If you are joint tenants then you jointly own the entire property, whereas if you are tenants in common you each have a distinct share in the property and can decide in advance how you’d like this share to be split.

Drawing up a cohabitation agreement will also enable you and your partner to decide what will happen to your property and any other jointly-owned assets should you separate or suffer a bereavement.

A cohabitation agreement can also contain arrangements for child maintenance and custody if you have children together, as well as details of your responsibilities with regards to debts and everyday outgoings.

While cohabitation agreements are not legally binding, they can often be enforceable in court if a couple sought legal advice before signing it.

A court will take into account whether both parties understood the nature of the agreement, whether they were both fully aware of its contest and whether they intended that it should be legally enforceable.

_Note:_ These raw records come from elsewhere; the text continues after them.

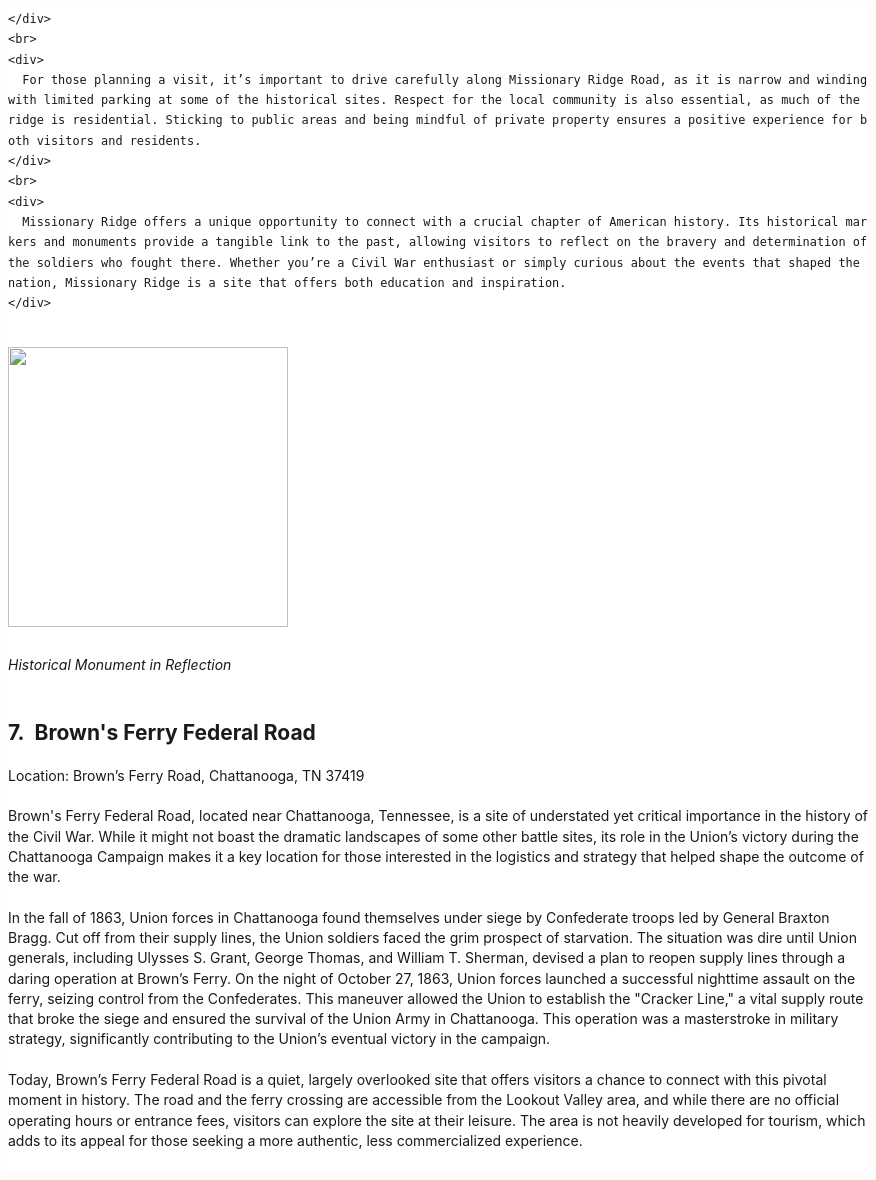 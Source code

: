     </div>
    <br>
    <div>
      For those planning a visit, it’s important to drive carefully along Missionary Ridge Road, as it is narrow and winding with limited parking at some of the historical sites. Respect for the local community is also essential, as much of the ridge is residential. Sticking to public areas and being mindful of private property ensures a positive experience for both visitors and residents.
    </div>
    <br>
    <div>
      Missionary Ridge offers a unique opportunity to connect with a crucial chapter of American history. Its historical markers and monuments provide a tangible link to the past, allowing visitors to reflect on the bravery and determination of the soldiers who fought there. Whether you’re a Civil War enthusiast or simply curious about the events that shaped the nation, Missionary Ridge is a site that offers both education and inspiration.
    </div>
</div>

  <div class="flex justify-center mb-2" style="margin-bottom: 3em; margin-top: 1.5em;">
    <div class="flex flex-col justify-center">
      <image src="/images/chattanooga_guides/history/civilwar3.webp" class="responsive-box" style="width: 20em; height: 20em; margin-bottom: 2em; margin-top: 1em;">
      <div class="text-center"><em>Historical Monument in Reflection</em></div>
    </div>
  </div>

<div class="pb-3 text-2xl">
    <div>
      <h2><span class="color-pink">7.</span>&nbsp;&nbsp;Brown's Ferry Federal Road</h2>
    </div>
    <div>Location: Brown’s Ferry Road, Chattanooga, TN 37419</div>
    <br>
    <div>
      Brown's Ferry Federal Road, located near Chattanooga, Tennessee, is a site of understated yet critical importance in the history of the Civil War. While it might not boast the dramatic landscapes of some other battle sites, its role in the Union’s victory during the Chattanooga Campaign makes it a key location for those interested in the logistics and strategy that helped shape the outcome of the war.
    </div>
    <br>
    <div>
      In the fall of 1863, Union forces in Chattanooga found themselves under siege by Confederate troops led by General Braxton Bragg. Cut off from their supply lines, the Union soldiers faced the grim prospect of starvation. The situation was dire until Union generals, including Ulysses S. Grant, George Thomas, and William T. Sherman, devised a plan to reopen supply lines through a daring operation at Brown’s Ferry. On the night of October 27, 1863, Union forces launched a successful nighttime assault on the ferry, seizing control from the Confederates. This maneuver allowed the Union to establish the "Cracker Line," a vital supply route that broke the siege and ensured the survival of the Union Army in Chattanooga. This operation was a masterstroke in military strategy, significantly contributing to the Union’s eventual victory in the campaign.
    </div>
    <br>
    <div>
      Today, Brown’s Ferry Federal Road is a quiet, largely overlooked site that offers visitors a chance to connect with this pivotal moment in history. The road and the ferry crossing are accessible from the Lookout Valley area, and while there are no official operating hours or entrance fees, visitors can explore the site at their leisure. The area is not heavily developed for tourism, which adds to its appeal for those seeking a more authentic, less commercialized experience.
    </div>
    <br>
    <div> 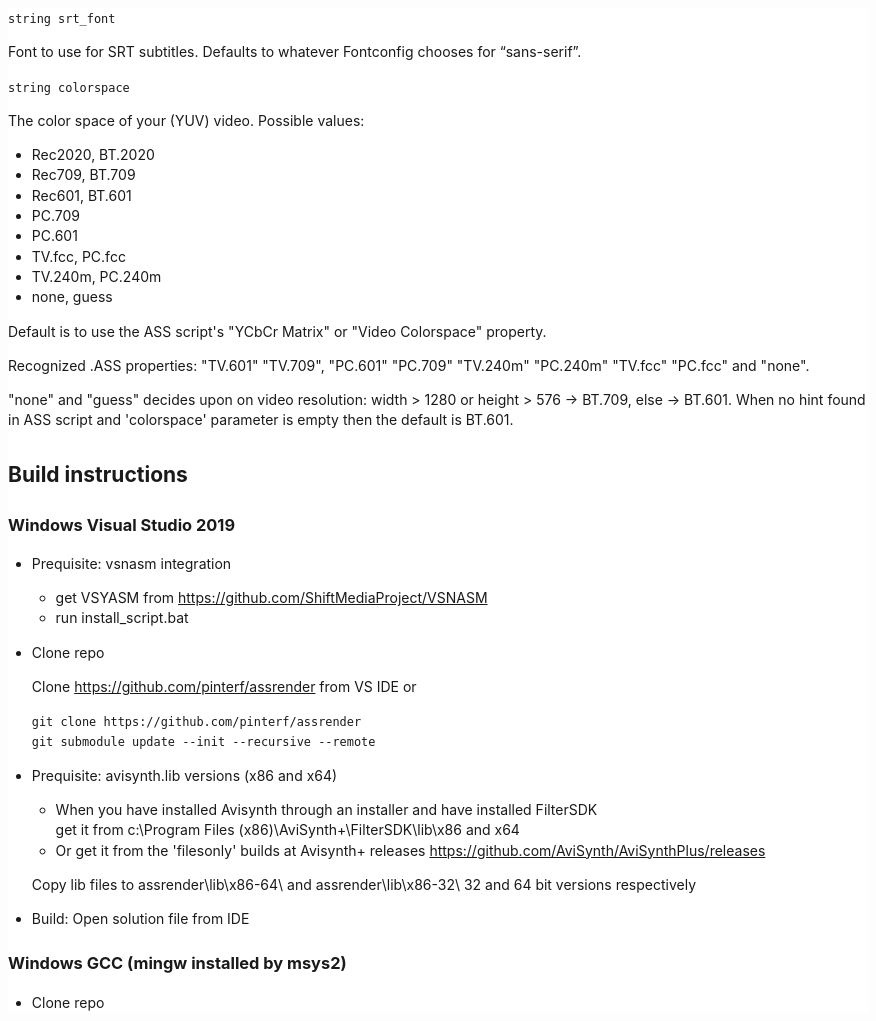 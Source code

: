 `string srt_font`

Font to use for SRT subtitles.
Defaults to whatever Fontconfig chooses for “sans-serif”.
	
`string colorspace`

The color space of your (YUV) video. Possible values:
 - Rec2020, BT.2020
 - Rec709, BT.709
 - Rec601, BT.601
 - PC.709
 - PC.601
 - TV.fcc, PC.fcc
 - TV.240m, PC.240m
 - none, guess
 
Default is to use the ASS script's "YCbCr Matrix" or "Video Colorspace" property.

Recognized .ASS properties: "TV.601" "TV.709", "PC.601" "PC.709" "TV.240m" "PC.240m" "TV.fcc" "PC.fcc" and "none". 

"none" and "guess" decides upon on video resolution: width > 1280 or height > 576 → BT.709, else → BT.601.
When no hint found in ASS script and 'colorspace' parameter is empty then the default is BT.601.

## Build instructions

### Windows Visual Studio 2019

* Prequisite: vsnasm integration
  - get VSYASM from https://github.com/ShiftMediaProject/VSNASM
  - run install_script.bat

* Clone repo

  Clone https://github.com/pinterf/assrender from VS IDE or 

      git clone https://github.com/pinterf/assrender
      git submodule update --init --recursive --remote

* Prequisite: avisynth.lib versions (x86 and x64)
  - When you have installed Avisynth through an installer and have installed FilterSDK  
    get it from c:\Program Files (x86)\AviSynth+\FilterSDK\lib\x86 and x64
  - Or get it from the 'filesonly' builds at Avisynth+ releases
	  https://github.com/AviSynth/AviSynthPlus/releases

  Copy lib files  to assrender\lib\x86-64\ and assrender\lib\x86-32\ 
  32 and 64 bit versions respectively

* Build:
  Open solution file from IDE

### Windows GCC (mingw installed by msys2)

* Clone repo
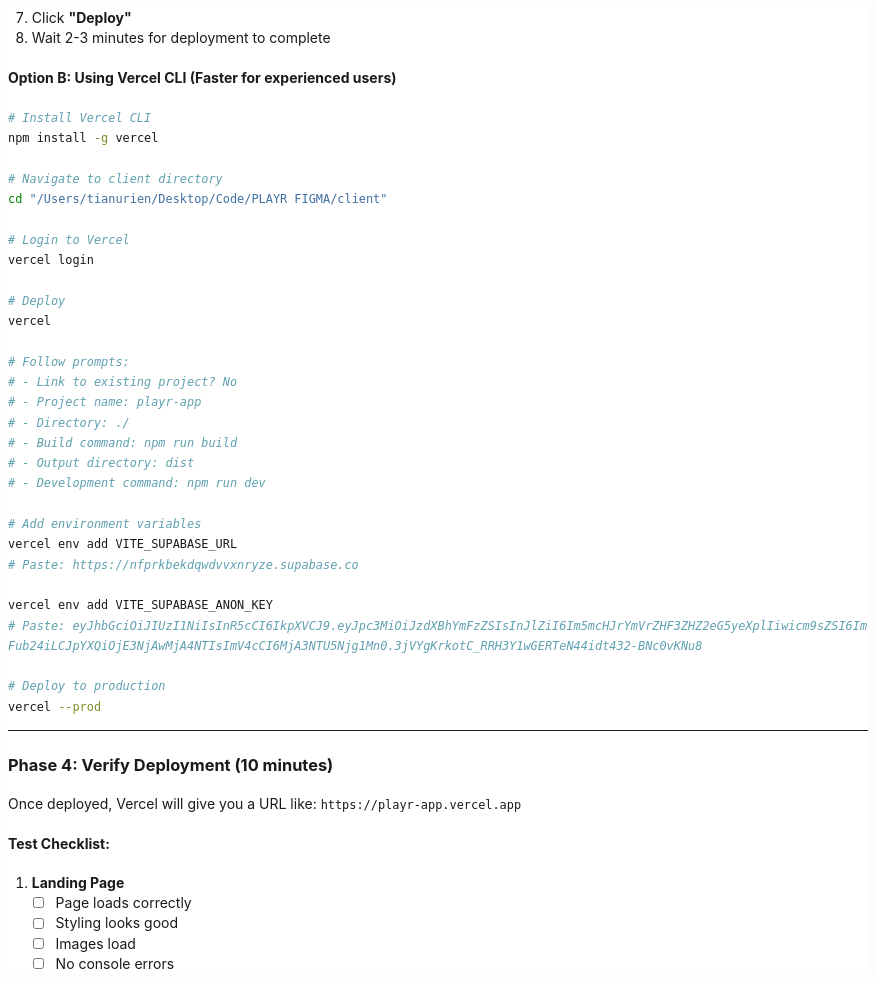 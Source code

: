 7. Click **"Deploy"**
8. Wait 2-3 minutes for deployment to complete

#### **Option B: Using Vercel CLI** (Faster for experienced users)

```bash
# Install Vercel CLI
npm install -g vercel

# Navigate to client directory
cd "/Users/tianurien/Desktop/Code/PLAYR FIGMA/client"

# Login to Vercel
vercel login

# Deploy
vercel

# Follow prompts:
# - Link to existing project? No
# - Project name: playr-app
# - Directory: ./
# - Build command: npm run build
# - Output directory: dist
# - Development command: npm run dev

# Add environment variables
vercel env add VITE_SUPABASE_URL
# Paste: https://nfprkbekdqwdvvxnryze.supabase.co

vercel env add VITE_SUPABASE_ANON_KEY
# Paste: eyJhbGciOiJIUzI1NiIsInR5cCI6IkpXVCJ9.eyJpc3MiOiJzdXBhYmFzZSIsInJlZiI6Im5mcHJrYmVrZHF3ZHZ2eG5yeXplIiwicm9sZSI6ImFub24iLCJpYXQiOjE3NjAwMjA4NTIsImV4cCI6MjA3NTU5Njg1Mn0.3jVYgKrkotC_RRH3Y1wGERTeN44idt432-BNc0vKNu8

# Deploy to production
vercel --prod
```

---

### **Phase 4: Verify Deployment** (10 minutes)

Once deployed, Vercel will give you a URL like: `https://playr-app.vercel.app`

#### **Test Checklist:**

1. **Landing Page**
   - [ ] Page loads correctly
   - [ ] Styling looks good
   - [ ] Images load
   - [ ] No console errors
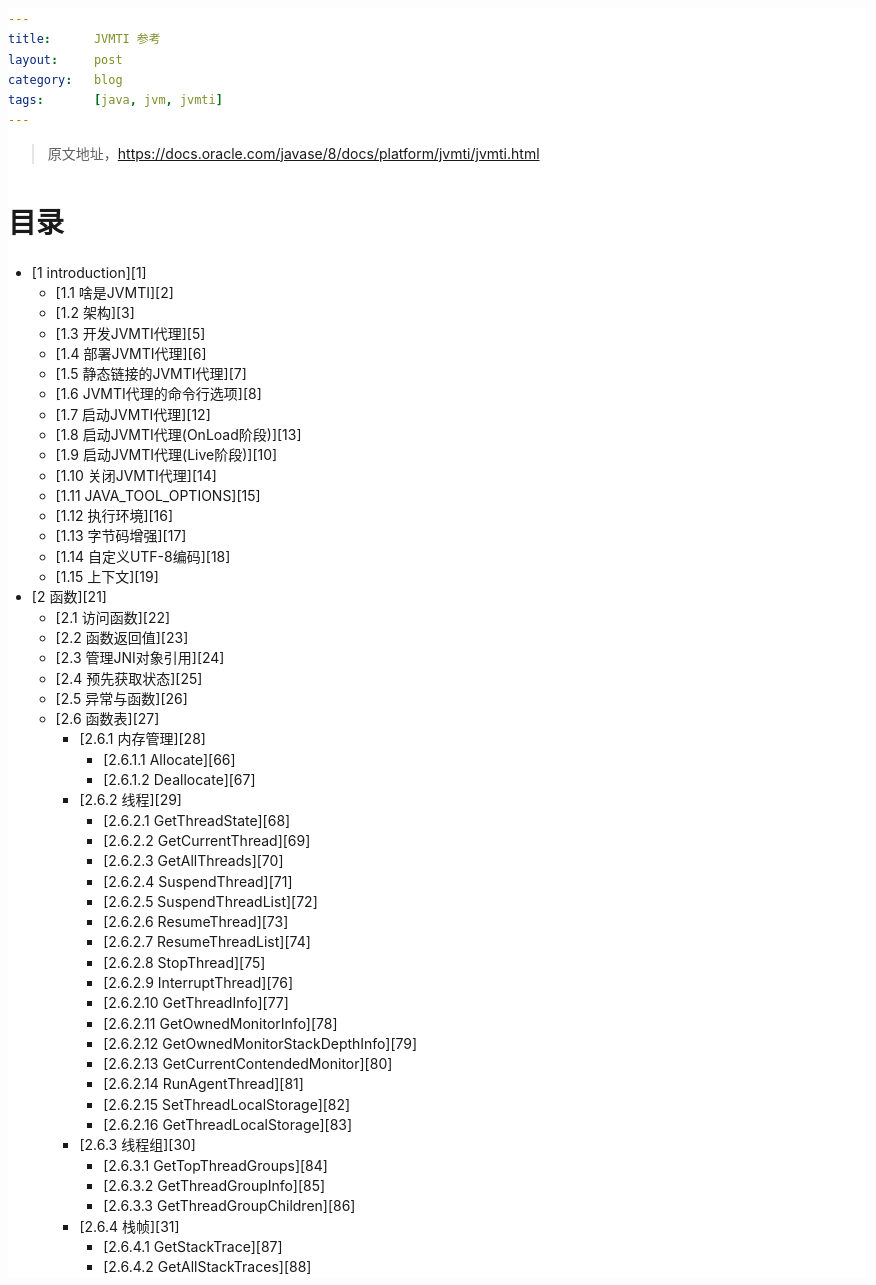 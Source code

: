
 ```yaml
---
title:      JVMTI 参考
layout:     post
category:   blog
tags:       [java, jvm, jvmti]
---
```


>原文地址，https://docs.oracle.com/javase/8/docs/platform/jvmti/jvmti.html

# 目录

* [1 introduction][1]
    * [1.1 啥是JVMTI][2]
    * [1.2 架构][3]
    * [1.3 开发JVMTI代理][5]
    * [1.4 部署JVMTI代理][6]
    * [1.5 静态链接的JVMTI代理][7]
    * [1.6 JVMTI代理的命令行选项][8]
    * [1.7 启动JVMTI代理][12]
    * [1.8 启动JVMTI代理(OnLoad阶段)][13]
    * [1.9 启动JVMTI代理(Live阶段)][10]
    * [1.10 关闭JVMTI代理][14]
    * [1.11 JAVA_TOOL_OPTIONS][15]
    * [1.12 执行环境][16]
    * [1.13 字节码增强][17]
    * [1.14 自定义UTF-8编码][18]
    * [1.15 上下文][19]
* [2 函数][21]
    * [2.1 访问函数][22]
    * [2.2 函数返回值][23]
    * [2.3 管理JNI对象引用][24]
    * [2.4 预先获取状态][25]
    * [2.5 异常与函数][26]
    * [2.6 函数表][27]
        * [2.6.1 内存管理][28]
            * [2.6.1.1 Allocate][66]
            * [2.6.1.2 Deallocate][67]
        * [2.6.2 线程][29]
            * [2.6.2.1 GetThreadState][68]
            * [2.6.2.2 GetCurrentThread][69]
            * [2.6.2.3 GetAllThreads][70]
            * [2.6.2.4 SuspendThread][71]
            * [2.6.2.5 SuspendThreadList][72]
            * [2.6.2.6 ResumeThread][73]
            * [2.6.2.7 ResumeThreadList][74]
            * [2.6.2.8 StopThread][75]
            * [2.6.2.9 InterruptThread][76]
            * [2.6.2.10 GetThreadInfo][77]
            * [2.6.2.11 GetOwnedMonitorInfo][78]
            * [2.6.2.12 GetOwnedMonitorStackDepthInfo][79]
            * [2.6.2.13 GetCurrentContendedMonitor][80]
            * [2.6.2.14 RunAgentThread][81]
            * [2.6.2.15 SetThreadLocalStorage][82]
            * [2.6.2.16 GetThreadLocalStorage][83]
        * [2.6.3 线程组][30]
            * [2.6.3.1 GetTopThreadGroups][84]
            * [2.6.3.2 GetThreadGroupInfo][85]
            * [2.6.3.3 GetThreadGroupChildren][86]
        * [2.6.4 栈帧][31]
            * [2.6.4.1 GetStackTrace][87]
            * [2.6.4.2 GetAllStackTraces][88]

You should also write a will to make sure yours or your partner’s assets will be distributed in the way you choose, rather than leaving the state to decide.

According to the latest research from, some 62 per cent of people in the UK have not yet written a will, and this includes married couples.

For cohabitees, will writing is arguably more important, because the laws of intestacy, or dying without a will, do not take cohabitation into account.

Instead of passing to you, as would happen if you were married, your deceased partner’s estate would automatically be passed to their relatives, unless they specify otherwise in their will.

Is the law likely to change?

If Lord Justice Sir Nicholas Wall’s calls are heard by lawmakers, it could be some time before legislation providing equal rights for cohabitees is passed.

New laws take time to pass through parliament and implementation can be a slow process. In addition, there will always be those who oppose such a law on the basis that marriage should not be given equal status as living together.

However, cohabitation remains a hot topic and, in the same way as same-sex couples in civil partnerships fought to gain equal rights with married heterosexual couples, cohabitees are also demanding legal protection.